*SOURCE MATERIAL*
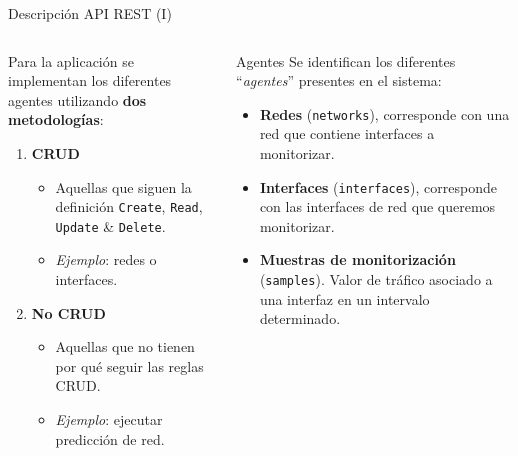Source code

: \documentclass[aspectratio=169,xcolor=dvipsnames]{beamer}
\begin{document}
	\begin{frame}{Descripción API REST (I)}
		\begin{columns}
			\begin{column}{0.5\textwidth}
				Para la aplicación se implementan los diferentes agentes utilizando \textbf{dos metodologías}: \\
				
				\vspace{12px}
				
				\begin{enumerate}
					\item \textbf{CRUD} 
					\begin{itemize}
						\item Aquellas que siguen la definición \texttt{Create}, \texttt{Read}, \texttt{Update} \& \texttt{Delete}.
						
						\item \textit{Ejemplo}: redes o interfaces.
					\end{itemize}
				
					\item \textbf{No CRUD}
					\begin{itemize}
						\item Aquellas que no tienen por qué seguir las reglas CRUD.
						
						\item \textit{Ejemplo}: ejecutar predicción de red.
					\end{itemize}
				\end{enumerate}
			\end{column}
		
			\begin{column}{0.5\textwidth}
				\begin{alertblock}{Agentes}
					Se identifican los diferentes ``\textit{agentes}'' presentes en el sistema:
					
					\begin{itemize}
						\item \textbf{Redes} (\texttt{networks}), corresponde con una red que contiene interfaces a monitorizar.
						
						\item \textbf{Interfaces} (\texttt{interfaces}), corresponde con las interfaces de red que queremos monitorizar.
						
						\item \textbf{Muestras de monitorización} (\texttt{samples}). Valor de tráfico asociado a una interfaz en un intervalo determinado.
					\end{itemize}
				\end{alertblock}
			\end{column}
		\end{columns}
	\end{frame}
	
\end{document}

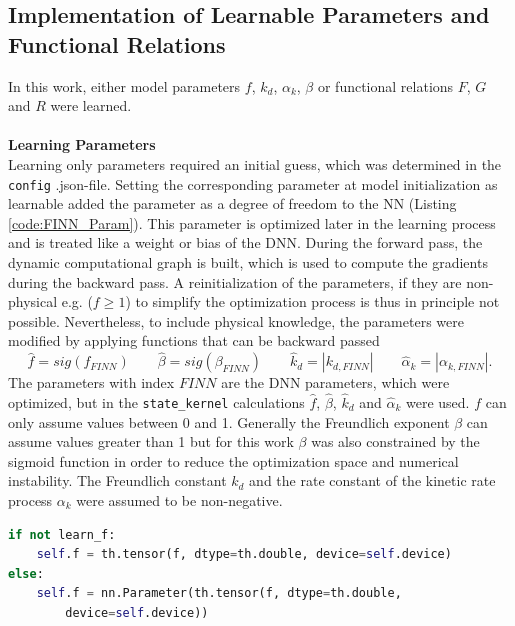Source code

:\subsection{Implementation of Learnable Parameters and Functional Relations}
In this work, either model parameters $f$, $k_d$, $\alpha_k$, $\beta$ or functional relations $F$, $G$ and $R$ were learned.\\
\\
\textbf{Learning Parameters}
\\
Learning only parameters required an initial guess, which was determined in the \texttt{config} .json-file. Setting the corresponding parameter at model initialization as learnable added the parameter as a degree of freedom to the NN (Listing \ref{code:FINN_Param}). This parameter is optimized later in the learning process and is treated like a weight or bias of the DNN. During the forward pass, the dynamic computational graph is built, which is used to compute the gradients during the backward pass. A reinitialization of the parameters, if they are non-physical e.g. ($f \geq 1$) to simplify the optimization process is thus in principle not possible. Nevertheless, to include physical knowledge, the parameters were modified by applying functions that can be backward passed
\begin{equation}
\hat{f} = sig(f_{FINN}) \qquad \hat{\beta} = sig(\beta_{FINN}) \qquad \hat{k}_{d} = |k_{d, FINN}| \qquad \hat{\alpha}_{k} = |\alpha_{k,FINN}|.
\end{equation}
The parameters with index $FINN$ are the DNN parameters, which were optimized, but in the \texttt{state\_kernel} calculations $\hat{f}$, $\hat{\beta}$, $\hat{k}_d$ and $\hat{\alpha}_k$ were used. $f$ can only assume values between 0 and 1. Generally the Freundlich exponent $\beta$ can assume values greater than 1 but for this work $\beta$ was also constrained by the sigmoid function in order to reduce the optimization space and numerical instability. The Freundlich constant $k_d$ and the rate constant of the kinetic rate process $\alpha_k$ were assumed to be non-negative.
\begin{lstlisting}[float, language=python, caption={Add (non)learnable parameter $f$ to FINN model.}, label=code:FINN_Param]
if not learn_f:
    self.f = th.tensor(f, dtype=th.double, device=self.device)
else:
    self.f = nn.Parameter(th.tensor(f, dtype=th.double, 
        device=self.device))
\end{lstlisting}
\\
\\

*TRY IT*
For the string "begin", filter the data and copy out each line where it occurs.

*RESPONSE AREA*
\begin{document}
	\begin{frame}{Descripción API REST (I)}
		\begin{columns}
			\begin{column}{0.5\textwidth}
				\begin{enumerate}
					\begin{itemize}
					\begin{itemize}
			\begin{column}{0.5\textwidth}
				\begin{alertblock}{Agentes}
					\begin{itemize}
\begin{equation}
\begin{lstlisting}[float, language=python, caption={Add (non)learnable parameter $f$ to FINN model.}, label=code:FINN_Param]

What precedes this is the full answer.